Kelompok sahabat yang mengikuti wilayah (otoritas) imamah Ali bin Abi Thalib mendasarkan pilihan obyektif mereka berdasarkan nas-nas dan hadis-hadis Rasulullah SAW yang mereka yakini berkenaan dengan imamah dan wilayah Ali bin Abi Thalib. Salah satu nas masyhur dalam topic ini adalah hadis al-Ghadir. Dalam kitab-kitab hadis dan tarikh Sunni (antara lain as-Shahih Bukhari dan Muslim) dan Syiah disebutkan bahwa saat Rasulullah SAW dan umat Islam pulang dari pelaksanaan haji wada’ tahun 11 H, Rasulullah SAW dan rombongan umat Islam berhenti di sebuah tempat antara Makkah dan Madinah bernama Ghadir Khum. Di tempat inilah dari atas mimbar Beliau SAW di depan 120.000 orang (sebagian riwayat menyebut 80.000, perbedaan angka ini tidak signifikan, fakta yang diverifikasi di sini adalah umat Islam yang hadir di Ghadir Khum mencapai angka puluhan ribu) menyampaikan pidato panjang Beliau SAW yang substansial dan mengharukan. Saat itulah Rasulullah SAW menunjuk dan melantik Ali bin Abi Thalib sebagai washy dan imam sepeninggal Beliau SAW, juga memerintahkan umat Islam untuk berpegang pada Ahlulbait Beliau SAW.
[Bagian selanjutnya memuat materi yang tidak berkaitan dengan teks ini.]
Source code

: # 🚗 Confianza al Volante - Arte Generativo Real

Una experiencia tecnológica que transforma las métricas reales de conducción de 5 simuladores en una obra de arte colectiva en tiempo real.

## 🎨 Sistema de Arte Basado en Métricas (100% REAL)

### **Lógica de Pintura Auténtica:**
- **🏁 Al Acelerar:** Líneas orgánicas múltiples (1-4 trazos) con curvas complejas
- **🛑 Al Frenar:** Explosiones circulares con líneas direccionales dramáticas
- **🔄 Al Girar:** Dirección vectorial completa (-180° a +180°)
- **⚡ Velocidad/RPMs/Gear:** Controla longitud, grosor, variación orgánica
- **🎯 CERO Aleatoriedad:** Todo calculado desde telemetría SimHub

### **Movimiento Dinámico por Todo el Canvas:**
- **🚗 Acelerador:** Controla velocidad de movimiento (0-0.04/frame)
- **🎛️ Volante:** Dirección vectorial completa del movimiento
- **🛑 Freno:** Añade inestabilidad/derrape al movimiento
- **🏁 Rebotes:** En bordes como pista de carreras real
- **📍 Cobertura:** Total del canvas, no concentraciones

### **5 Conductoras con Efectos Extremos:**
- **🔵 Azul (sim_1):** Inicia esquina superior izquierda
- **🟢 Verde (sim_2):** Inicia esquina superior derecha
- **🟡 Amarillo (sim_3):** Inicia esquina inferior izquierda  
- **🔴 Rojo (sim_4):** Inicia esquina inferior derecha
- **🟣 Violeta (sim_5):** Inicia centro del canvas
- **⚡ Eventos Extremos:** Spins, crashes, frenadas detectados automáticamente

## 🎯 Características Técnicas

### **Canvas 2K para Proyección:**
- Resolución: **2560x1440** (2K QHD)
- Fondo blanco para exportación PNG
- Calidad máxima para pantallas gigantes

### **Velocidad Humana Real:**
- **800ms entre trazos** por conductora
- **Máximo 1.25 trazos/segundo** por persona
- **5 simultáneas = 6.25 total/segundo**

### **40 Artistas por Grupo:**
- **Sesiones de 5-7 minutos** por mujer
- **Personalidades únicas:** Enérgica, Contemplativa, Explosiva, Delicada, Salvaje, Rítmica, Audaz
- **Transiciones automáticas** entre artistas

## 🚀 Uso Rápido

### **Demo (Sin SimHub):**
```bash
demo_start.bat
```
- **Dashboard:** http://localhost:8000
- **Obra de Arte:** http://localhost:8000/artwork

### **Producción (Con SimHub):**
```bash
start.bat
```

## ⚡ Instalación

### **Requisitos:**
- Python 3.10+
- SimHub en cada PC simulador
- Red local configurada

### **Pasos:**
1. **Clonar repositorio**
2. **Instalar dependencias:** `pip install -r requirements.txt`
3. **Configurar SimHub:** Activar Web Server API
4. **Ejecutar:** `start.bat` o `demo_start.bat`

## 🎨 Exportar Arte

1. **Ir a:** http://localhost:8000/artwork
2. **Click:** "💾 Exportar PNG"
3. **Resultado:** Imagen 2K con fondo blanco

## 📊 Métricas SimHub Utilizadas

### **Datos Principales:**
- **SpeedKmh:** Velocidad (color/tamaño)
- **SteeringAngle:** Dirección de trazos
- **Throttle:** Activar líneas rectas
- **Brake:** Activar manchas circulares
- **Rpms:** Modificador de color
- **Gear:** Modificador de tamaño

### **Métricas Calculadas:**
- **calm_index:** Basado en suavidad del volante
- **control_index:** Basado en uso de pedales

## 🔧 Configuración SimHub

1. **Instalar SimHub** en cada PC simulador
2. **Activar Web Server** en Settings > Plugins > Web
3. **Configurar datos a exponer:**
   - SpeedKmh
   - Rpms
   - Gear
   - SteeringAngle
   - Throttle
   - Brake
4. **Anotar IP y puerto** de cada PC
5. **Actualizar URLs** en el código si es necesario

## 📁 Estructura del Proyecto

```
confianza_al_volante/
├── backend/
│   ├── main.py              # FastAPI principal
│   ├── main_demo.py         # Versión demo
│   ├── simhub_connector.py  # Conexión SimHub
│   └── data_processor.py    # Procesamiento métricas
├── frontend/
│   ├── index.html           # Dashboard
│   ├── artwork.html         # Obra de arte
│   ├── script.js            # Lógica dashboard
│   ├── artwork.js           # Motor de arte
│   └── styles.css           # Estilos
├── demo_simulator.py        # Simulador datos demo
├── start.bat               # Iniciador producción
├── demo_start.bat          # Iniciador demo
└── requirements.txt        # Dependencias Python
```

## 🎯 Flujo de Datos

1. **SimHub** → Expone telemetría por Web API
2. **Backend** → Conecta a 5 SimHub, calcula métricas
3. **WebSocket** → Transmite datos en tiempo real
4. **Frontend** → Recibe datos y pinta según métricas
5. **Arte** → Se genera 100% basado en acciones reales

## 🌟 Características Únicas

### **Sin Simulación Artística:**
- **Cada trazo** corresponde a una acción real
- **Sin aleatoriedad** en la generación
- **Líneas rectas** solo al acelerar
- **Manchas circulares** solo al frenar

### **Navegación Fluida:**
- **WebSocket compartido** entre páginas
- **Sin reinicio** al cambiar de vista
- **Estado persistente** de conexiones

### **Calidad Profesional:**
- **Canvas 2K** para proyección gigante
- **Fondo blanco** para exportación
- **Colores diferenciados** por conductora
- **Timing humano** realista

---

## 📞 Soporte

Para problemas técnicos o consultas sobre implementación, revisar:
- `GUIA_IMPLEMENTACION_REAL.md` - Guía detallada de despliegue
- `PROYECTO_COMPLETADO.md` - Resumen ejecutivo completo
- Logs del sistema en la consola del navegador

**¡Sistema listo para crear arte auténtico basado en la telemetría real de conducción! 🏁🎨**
Salah satu teks riwayat di atas yang tertulis di kitab as-Shahih Muslim jilid 2 halaman 362 berbunyi sebagai berikut: Rasulullah SAW bersabda, “Siapa yang menjadikan aku maulanya (pemimpinnya), maka Ali adalah maulanya (pemimpinnya). Ya Allah, bantulah mereka yang mentaatinya dan musuhilah mereka yang memusuhinya.” Hadis dengan redaksi tekstual ini tertulis di kitab-kitab Ahlussunah as-Shahih Muslim jilid 2 halaman 362, kitab al-Musnad Ahmad bin Hanbal (Imam Hanbali) jilid 4 halaman 281 dan Kitab al-Mustadrak al-Hakim jilid 3 halaman 109.
Nas penunjukkan Ali bin Abi Thalib sebagai imam dan washy oleh Rasulullah SAW sebagaimana riwayat di atas menurut para peneliti hadis dan sejarawan dinilai otentik dan mutawatir karena bersumber dari –setidaknya- 20 sahabat termasyhur sendiri seperti Abu Bakar, Umar, Abdullah bin Mas’ud, Ibn’ Abbas, Abudzar ibn’ Junadah al-Ghifari, dan lain-lain. Kitab-kitab mu’tabar mazhab Sunni (Ahlussunah) yang mengkompilasi riwayat ini antara lain:
1. Shahih Muslim jilid 2 hal 362 dan jilid 5 hal 122.
2. Shahih at-Turmudzi jilid 5 hal 328.
3. Kitab al-Musnad Ahmad bin Hanbal (Imam Hanbali) jilid 3 hal 17, jilid 4 hal 281, jilid 5,hal 125 dan jilid 6 hal 33
4. Kitab at-Tarikh Imam Jalaluddin as-Suyuthi hal 73.
5. Kitab al-Mustadrak al-Hakim jilid 3 hal 109, hal 121, hal 148.
6. Kitab al-Khasais Imam an-Nasai hal 24.
7. Kitab al-Manaqib Imam al-Khawarizmi hal 81.
8. Kitab Riyadh an-Nadhirah Syekh Muhammad bin Jarir at-Thabari jilid 2 hal 219.
10. Dan kitab-kitab lain seperti Tarikh al-Bukhari, Kanzul-Ummal, al-Muwattha’ Imam Malik bin Anas (Imam Maliki) dan seterusnya.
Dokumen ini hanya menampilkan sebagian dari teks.